Quote from: ""Guest""
Quote from: ""Guest""
Who, trying to hide yourself by making your grammar a little worse only makes me laugh at you. You're the only person on this board who actually believes that "tens of thousands were helped" crap.

Let's see how many were helped by taking a glance over at the CEDU people trying to find their fellow victims.. in jail, suicide, in jail, surviving with a maximum of hate for the program and their parents (the ones with this attitude always seem to do the best), in jail for life on three-strikes-you're-out.. Huh. Some help that is.

Have you ever heard of anyone in jail who blames themselves?

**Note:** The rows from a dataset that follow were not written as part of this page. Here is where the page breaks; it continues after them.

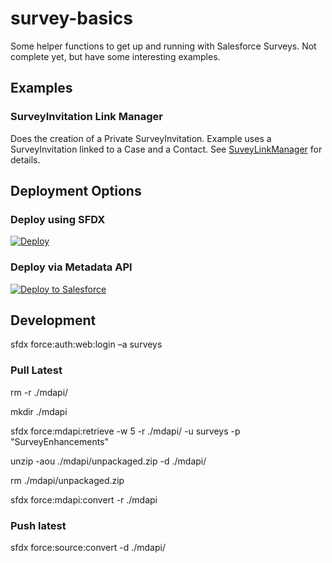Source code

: # survey-basics

Some helper functions to get up and running with Salesforce Surveys. Not complete yet, but have some interesting examples.

## Examples

### SurveyInvitation Link Manager

Does the creation of a Private SurveyInvitation. Example uses a SurveyInvitation linked to a Case and a Contact. See [SuveyLinkManager](https://github.com/chadevanssf/survey-basics/blob/master/force-app/main/default/classes/SurveyLinkManager.cls) for details.

## Deployment Options

### Deploy using SFDX

[![Deploy](https://deploy-to-sfdx.com/dist/assets/images/DeployToSFDX.svg)](https://deploy-to-sfdx.com/deploy?template=https://github.com/chadevanssf/survey-basics)

### Deploy via Metadata API

<!-- markdownlint-disable MD033 -->
<a href="https://githubsfdeploy.herokuapp.com">
  <img alt="Deploy to Salesforce"
       src="https://raw.githubusercontent.com/afawcett/githubsfdeploy/master/deploy.png">
</a>
<!-- markdownlint-enable MD033 -->

## Development

sfdx force:auth:web:login –a surveys

### Pull Latest

rm -r ./mdapi/

mkdir ./mdapi

sfdx force:mdapi:retrieve -w 5 -r ./mdapi/ -u surveys -p "SurveyEnhancements"

unzip -aou ./mdapi/unpackaged.zip -d ./mdapi/

rm ./mdapi/unpackaged.zip

sfdx force:mdapi:convert -r ./mdapi

### Push latest

sfdx force:source:convert -d ./mdapi/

Cut us all a break.  They screwed their lives up and now they want to blame their parents or the last school they attended or the last girlfriend/boyfriend they dated.


Have you ever heard of an abusive program that blames itself, and takes responsibility for the damages it causes? Why don't you be the first, who. Blame yourself for the damage you've caused, and the crimes that you've committed

Oh, yeah. If you're trying to distract parents from the consequences of torturing kids with pseudo therapy, you’re not doing a good job.

In your cult brain your program can save kids, but not harm them, and shutting some kid up in a box for 5 years has no effect on the kid that can be blamed on the abuser…but not everyone is evil and crazy.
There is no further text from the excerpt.